Mapping Programming Language Complexity

Aleksander Demko

February, 2014

Software development is fundamentally an exercise in managing complexity. Programmers juggle and connect algorithms, their states and the data they operate on. These algorithms are further grouped into modules or programs, which then connect users and computers together. This virtual world is unlike any other construction project and it's all malleable at any time.

As computers get more powerful, users expect more functionality, requiring programmers to make larger and more complex programs. Under short deadlines and often changing requirements, teams of programmers have to work together each creating and applying their code into the application, hoping that the whole mess actually runs and works. Weather this complexity is understood by future programmers coming to the project is often an afterthough, it it's considered at all.

Programming languages can help manage this complexity.
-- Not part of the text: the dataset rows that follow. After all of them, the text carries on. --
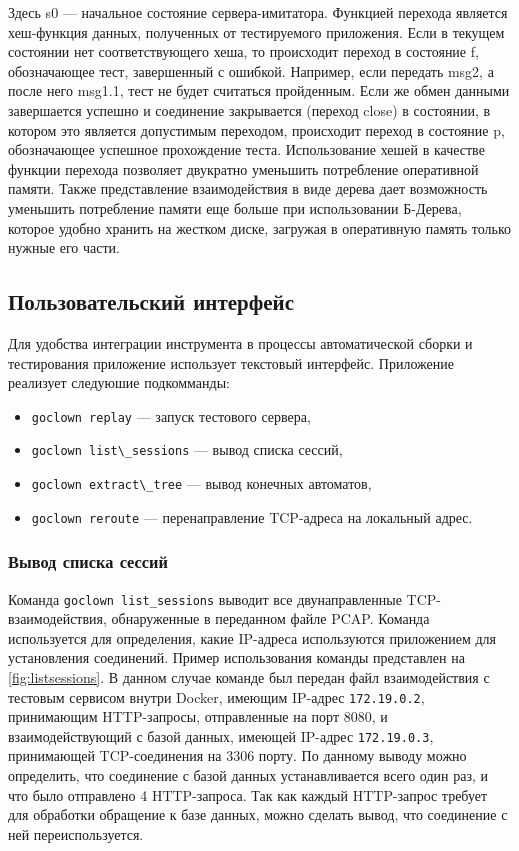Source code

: Здесь s0 --- начальное состояние сервера-имитатора. Функцией перехода является
хеш-функция данных, полученных от тестируемого приложения. Если в текущем
состоянии нет соответствующего хеша, то происходит переход в состояние f,
обозначающее тест, завершенный с ошибкой. Например, если передать msg2, а после
него msg1.1, тест не будет считаться пройденным. Если же обмен данными
завершается успешно и соединение закрывается (переход close) в состоянии, в
котором это является допустимым переходом, происходит переход в состояние p,
обозначающее успешное прохождение теста.
Использование хешей в качестве функции перехода позволяет двукратно уменьшить
потребление оперативной памяти. Также представление взаимодействия в виде
дерева дает возможность уменьшить потребление памяти еще больше при
использовании Б-Дерева, которое удобно хранить на жестком диске, загружая
в оперативную память только нужные его части.

\subsection{Пользовательский интерфейс}
Для удобства интеграции инструмента в процессы автоматической сборки и
тестирования приложение использует текстовый интерфейс.
Приложение реализует следуюшие подкомманды:

\begin{itemize}
    \item \lstinline{goclown replay} --- запуск тестового сервера,  
    \item \lstinline{goclown list\_sessions} --- вывод списка сессий,  
    \item \lstinline{goclown extract\_tree} --- вывод конечных автоматов,  
    \item \lstinline{goclown reroute} --- перенаправление TCP-адреса на
        локальный адрес.  
\end{itemize}

\subsubsection{Вывод списка сессий}
Команда \lstinline{goclown list_sessions} выводит все двунаправленные
TCP-взаимодействия, обнаруженные в переданном файле PCAP. Команда используется
для определения, какие IP-адреса используются приложением для установления
соединений. Пример использования команды представлен на
\autoref{fig:listsessions}. В данном случае команде был передан файл
взаимодействия с тестовым сервисом внутри Docker, имеющим IP-адрес
\lstinline{172.19.0.2}, принимающим HTTP-запросы, отправленные на порт 8080, и
взаимодействующий с базой данных, имеющей IP-адрес \lstinline{172.19.0.3},
принимающей TCP-соединения на 3306 порту. По данному выводу можно определить,
что соединение с базой данных устанавливается всего один раз, и что было
отправлено 4 HTTP-запроса. Так как каждый HTTP-запрос требует для обработки
обращение к базе данных, можно сделать вывод, что соединение с ней
переиспользуется.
They can do this with:

compile-time type checking which helps programmers structure their code such that it can be checked for type errors. Type errors are very easy to make and unless the programmer is constantly checking their types, they'll have crashes at run-time.
compile-time optimizations can then use the type information to automatically emit optimized machine code, giving programmers faster code with no additional work.
a supplemental run-time system can possibly do other optimizations, code checking or memory management (garbage collection).
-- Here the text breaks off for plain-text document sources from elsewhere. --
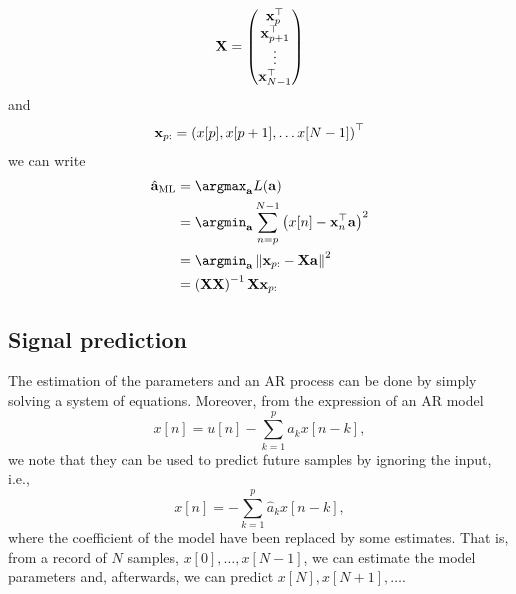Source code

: \begin{align}
{\bf X} = 
\begin{pmatrix}
{\bf x}_p^\top \\
{\bf x}_{p+1}^\top \\
\vdots  \\
{\bf x}_{N-1}^\top
\end{pmatrix}
\end{align}
and
\begin{align*}
{\bf x}_{p:} = \left(x[p], x[p+1],\ldots x[N-1]\right)^\top
\end{align*}
we can write
\begin{align}
\hat{\bf a}_\text{ML}
	&= \argmax_{\bf a} L({\bf a})     \nonumber\\ 
	&= \argmin_{\bf a} \sum_{n=p}^{N-1} \left(x[n] - {\bf x}_n^\top{\bf a}\right)^2 
                                      \nonumber\\
	&= \argmin_{\bf a} \left\|{\bf x}_{p:} - {\bf X}{\bf a}\right\|^2 
              \nonumber\\
	&= \left({\bf X}{\bf X}\right)^{-1}{\bf X}{\bf x}_{p:} 
              \nonumber\\
\end{align}


\subsection{Signal prediction}

The estimation of the parameters and an AR process can be done by simply solving a system of equations. Moreover, from the expression of an AR model
\begin{equation*}
x[n]  = u[n] - \sum_{k = 1}^{p} a_k x[n -k],
\end{equation*}
we note that they can be used to predict future samples by ignoring the input, i.e.,
\begin{equation*}
x[n]  =  - \sum_{k = 1}^{p} \hat{a}_k x[n -k],
\end{equation*}
where the coefficient of the model have been replaced by some estimates. That is, from a record of $N$ samples, $x[0], \ldots, x[N-1]$, we can estimate the model parameters and, afterwards, we can predict $x[N], x[N+1], \ldots$.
With these factors in mind, I'd like to classify programming languages on where they generally push the complexity. One way to do this is to map this onto a triangle, with the tree ends being:

Heavily typed languages with lots of opportunities for type-enforcement and optimizations at compile-type push the complexity to the compiler
Languages that leave it up to the runtime to check for errors push complexity to the run-time
Languages that do nether leave it up to the developer himself

Laid out in an text diagram, this triangle would look like:

            compiler
               /\
              /  \
             /    \
            /      \
           /        \
  run-time ---------- developer

Superimposing some mainstream languages over this gets you:

              C++
               /\
              /  \
             /    \
            /      \
           /        \
   Java/C# ---------- C
               |
           JavaScript

These are the major mainstream languages that can represent that style of complexity management:

The C language, which was invented as a "portable assembly" language has decidedly few modern abstractions and no run time checking. C programmers are forced to mock up their own abstractions as the language lacks even basic string and collections types. Except for the smallest embedded platforms or specialized programs (like OS kernels or drivers) C has little to offer for building larger software systems.
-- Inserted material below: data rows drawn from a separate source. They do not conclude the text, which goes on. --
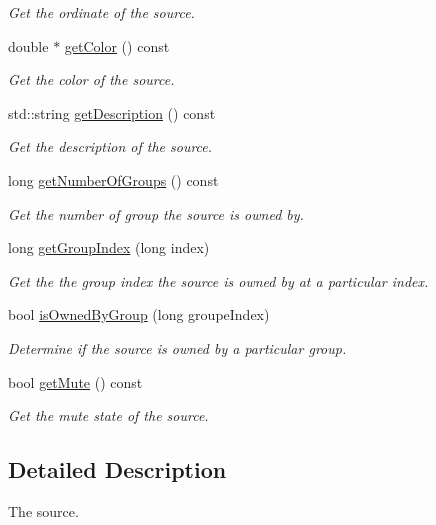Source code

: \begin{DoxyCompactItemize}
\begin{DoxyCompactList}\small\item\em Get the ordinate of the source. \end{DoxyCompactList}\item 
double $\ast$ \hyperlink{class_hoa2_d_1_1_source_a4544d0ab2a4bc7c26e6b4597469321bf}{get\-Color} () const 
\begin{DoxyCompactList}\small\item\em Get the color of the source. \end{DoxyCompactList}\item 
std\-::string \hyperlink{class_hoa2_d_1_1_source_a96021e2cf9fc4077f822bb68fb4d9283}{get\-Description} () const 
\begin{DoxyCompactList}\small\item\em Get the description of the source. \end{DoxyCompactList}\item 
long \hyperlink{class_hoa2_d_1_1_source_a24ebd335837005f381291d30b55e7a93}{get\-Number\-Of\-Groups} () const 
\begin{DoxyCompactList}\small\item\em Get the number of group the source is owned by. \end{DoxyCompactList}\item 
long \hyperlink{class_hoa2_d_1_1_source_a3aaa2f340a459a69500a1909ae23f3b5}{get\-Group\-Index} (long index)
\begin{DoxyCompactList}\small\item\em Get the the group index the source is owned by at a particular index. \end{DoxyCompactList}\item 
bool \hyperlink{class_hoa2_d_1_1_source_a19484de84a7b4d9a2178fc0894dd5249}{is\-Owned\-By\-Group} (long groupe\-Index)
\begin{DoxyCompactList}\small\item\em Determine if the source is owned by a particular group. \end{DoxyCompactList}\item 
bool \hyperlink{class_hoa2_d_1_1_source_addb6bdf4acf1f30fc50b255bdf0d73c4}{get\-Mute} () const 
\begin{DoxyCompactList}\small\item\em Get the mute state of the source. \end{DoxyCompactList}\end{DoxyCompactItemize}


\subsection{Detailed Description}
The source.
C++ on the other hand has offers many standard paradigms (such as object oriented, generic & functional). Although perhaps daunting to the beginning programmer, it offers all the features needed to build large type-safe programs that through heavy compiler optimizations and in-lining, can compile down to high performance native code. This is were you ideally want to push complexity - to the compiler. It's essentially "free", bothering neither the user with run-time costs or the developer with menial work.

Java/C# provide decidedly fewer abstractions than C++, simplifying the language at the cost of expressive power. These applications also run under run-time systems that perform constant safety checking and memory management. This run-time and simplified language greatly aids programmers in producing software that is easier to test and debug, however this cost comes at the expense of run-time performance.

Between Java and C I've placed JavaScript, which represents all scripting languages, such as Python or Ruby. These languages have full run-times, but lack a compiler-pass to help with basic type checking, resulting in more cognitive load on the developer.

What are the trends?

Large line-of-business database applications - those that make up the bulk of software development - tend to be in the Java/C# family. Performance is not a concern in these situations as modern servers can easily service these work loads.

For even smaller applications, performance is even less of a concern. Scripting, without the requirements of type-safety allow such developers to "ramp up" quickly. However as the application reaches a modest size, refactoring and general code maintenance becomes very difficult without type-safety. This results in complexity being pushed towards the developer.

For applications that are both large and performance-critical, pushing complexity to the compiler is required. In fact, this is the ideal location for complexity for all types of applications as the compiler saves both the user and developers time and run-time costs. With the recent surge in native language development and growing concerned over battery life and data center costs, more applications might starting use a compiler-centric programming language.